The ``art'' shows are heavily advertised in newspapers and on television: ``Beautiful original oil paintings, with spectacular mountain landscapes, ocean scenes, and much, much more! This is a collection of our prestigious artists!'' The ``starving artists'' business, it seems, deals in paintings and hyperbole. One is more likely to see someone trying to get rid of this stuff than actually buying it. ``Sofa-size'' paintings, which sell for $10 each and some for as low as $5 in enormous shows of largely identical pictures, are no one's idea of highbrow.

The starving artists name is generic, referring to any group that sets up shows of art, primarily in the fall and winter.

Starving artists' companies around the country go by a variety of names: ``Struggling Artists of America,'' ``Collectors Art,'' ``Pacific Artists Guild,'' ``International Art,'' ``Striving Artists,'' ``Artists Co-op,'' and ``Traveling Artists.''

Joe Phillips, who heads Midwest Starving Artists in Indianapolis, runs an asphalt maintenance business during the summer. Both he and Bill Stone, president of the San Diego-based Collectors Art, spend time during the off-season locating art they will sell later on. Mr. Phillips says that his artists are not from the Midwest, nor are they necessarily starving.

``I get the pictures from an importer who works out of Chicago,'' he says. ``I don't know where he gets the pictures from.'' Most of the artists, he suspects, are in Taiwan, Mexico, and elsewhere in the third world.

Conceding that all of the works generally look alike, he notes that they are not created by machines but by humans. An artist will tack up five or 10 canvases on a wall and work down them like an assembly line, first doing the backgrounds, then adding grass and trees, and then something in the center. Each picture may take 15 minutes to complete.

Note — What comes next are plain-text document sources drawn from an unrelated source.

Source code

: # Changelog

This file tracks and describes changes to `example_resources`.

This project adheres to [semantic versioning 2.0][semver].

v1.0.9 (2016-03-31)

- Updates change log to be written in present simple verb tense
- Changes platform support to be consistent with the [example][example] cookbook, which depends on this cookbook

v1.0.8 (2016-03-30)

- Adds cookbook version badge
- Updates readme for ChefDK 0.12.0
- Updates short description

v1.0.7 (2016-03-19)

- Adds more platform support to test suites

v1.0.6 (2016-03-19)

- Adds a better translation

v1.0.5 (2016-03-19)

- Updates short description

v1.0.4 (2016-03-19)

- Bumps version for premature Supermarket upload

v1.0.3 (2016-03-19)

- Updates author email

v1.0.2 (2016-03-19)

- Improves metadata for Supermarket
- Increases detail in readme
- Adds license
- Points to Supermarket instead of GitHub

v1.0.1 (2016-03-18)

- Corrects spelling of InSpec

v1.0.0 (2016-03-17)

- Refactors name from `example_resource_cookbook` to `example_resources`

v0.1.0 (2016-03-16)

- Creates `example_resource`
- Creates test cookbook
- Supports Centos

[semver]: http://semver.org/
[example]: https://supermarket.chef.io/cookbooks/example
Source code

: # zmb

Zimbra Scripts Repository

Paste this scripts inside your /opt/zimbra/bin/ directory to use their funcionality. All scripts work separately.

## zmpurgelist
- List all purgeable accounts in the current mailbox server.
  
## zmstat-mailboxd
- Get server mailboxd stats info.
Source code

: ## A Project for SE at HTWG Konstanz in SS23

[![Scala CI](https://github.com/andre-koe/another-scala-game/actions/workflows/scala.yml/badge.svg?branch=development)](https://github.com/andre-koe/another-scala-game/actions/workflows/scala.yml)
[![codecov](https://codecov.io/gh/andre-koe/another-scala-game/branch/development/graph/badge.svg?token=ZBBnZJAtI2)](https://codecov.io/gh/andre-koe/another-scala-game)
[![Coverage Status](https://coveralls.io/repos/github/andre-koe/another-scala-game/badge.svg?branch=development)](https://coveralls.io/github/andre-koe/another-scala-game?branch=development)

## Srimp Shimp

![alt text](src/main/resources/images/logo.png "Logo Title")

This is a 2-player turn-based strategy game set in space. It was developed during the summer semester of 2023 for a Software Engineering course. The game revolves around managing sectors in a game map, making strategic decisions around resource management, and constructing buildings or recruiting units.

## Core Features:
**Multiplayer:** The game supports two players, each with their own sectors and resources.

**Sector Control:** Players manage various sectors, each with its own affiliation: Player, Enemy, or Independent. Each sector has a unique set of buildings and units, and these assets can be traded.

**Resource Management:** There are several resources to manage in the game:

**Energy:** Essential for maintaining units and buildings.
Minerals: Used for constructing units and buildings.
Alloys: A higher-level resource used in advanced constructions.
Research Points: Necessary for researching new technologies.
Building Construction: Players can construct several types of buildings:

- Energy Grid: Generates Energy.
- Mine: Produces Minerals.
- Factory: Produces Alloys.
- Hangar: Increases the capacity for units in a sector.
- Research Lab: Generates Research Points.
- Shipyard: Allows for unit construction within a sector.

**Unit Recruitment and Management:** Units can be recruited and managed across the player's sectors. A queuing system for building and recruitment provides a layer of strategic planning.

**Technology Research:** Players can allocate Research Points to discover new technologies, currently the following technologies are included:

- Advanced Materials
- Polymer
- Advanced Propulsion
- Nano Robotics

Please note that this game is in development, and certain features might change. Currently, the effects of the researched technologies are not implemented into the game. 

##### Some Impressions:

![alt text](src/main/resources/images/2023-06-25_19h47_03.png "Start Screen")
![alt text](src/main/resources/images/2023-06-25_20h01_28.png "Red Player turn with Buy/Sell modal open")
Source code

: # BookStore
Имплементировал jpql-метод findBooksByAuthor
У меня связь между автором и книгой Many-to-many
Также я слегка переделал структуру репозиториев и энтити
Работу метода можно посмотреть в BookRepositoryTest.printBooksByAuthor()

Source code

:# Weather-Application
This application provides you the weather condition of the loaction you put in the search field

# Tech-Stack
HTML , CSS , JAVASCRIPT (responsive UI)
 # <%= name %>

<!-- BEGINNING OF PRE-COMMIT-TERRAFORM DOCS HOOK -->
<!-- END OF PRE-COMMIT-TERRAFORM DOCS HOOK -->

``I go through thousands of paintings just to get hundreds to sell,'' he said. ``There are so many things that can be wrong with a painting. The same artist might have done six of the same painting but, in one, he bent the tree wrong.''

He added that ``if the art is presented truthfully and it's at a good price, then there's nothing wrong. I'm not saying the art's any good. I have some on the walls in my house, though.''

At times, truthfulness has been an issue. In the late 1970s, Southwest Starving Artists was convicted of willful violation of the consumer protection laws in Mississippi, including leading people to believe local artists were benefiting from the sale of the pictures and using the word ``sale'' when the paintings were actually being sold at regular prices.

In addition, Southwest Starving Artists made claims for the works having greater value than their selling price (which could not be proven), and that the sales were one-time events (when, in fact, they took place regularly and frequently).

Not long after, Southwest Starving Artists went out of business, but other organizations have quickly filled the gap.

The problem of fraudulent practices has remained. Newspaper and television advertisements often claim ``paintings under $25,'' but many people have found that most of the works on sale are priced at $200 or $300 with only a handful of under-$25 pictures around.

Regular art dealers say one must be careful not to be led into believing the works on sale in these shows have any real monetary value.

``I'll bet people bring me three, four, or five pictures a week that they bought in these shows, and I have to tell them that they just bought nothing,'' one dealer says. ``I have to tell them that what they have isn't worth a dime.''

She and other dealers say some people get swept away with all the promoters and the excitement of the hotel auctions into believing that the pictures are really good. Really good art, dealers claim, doesn't need to travel from hotel to hotel.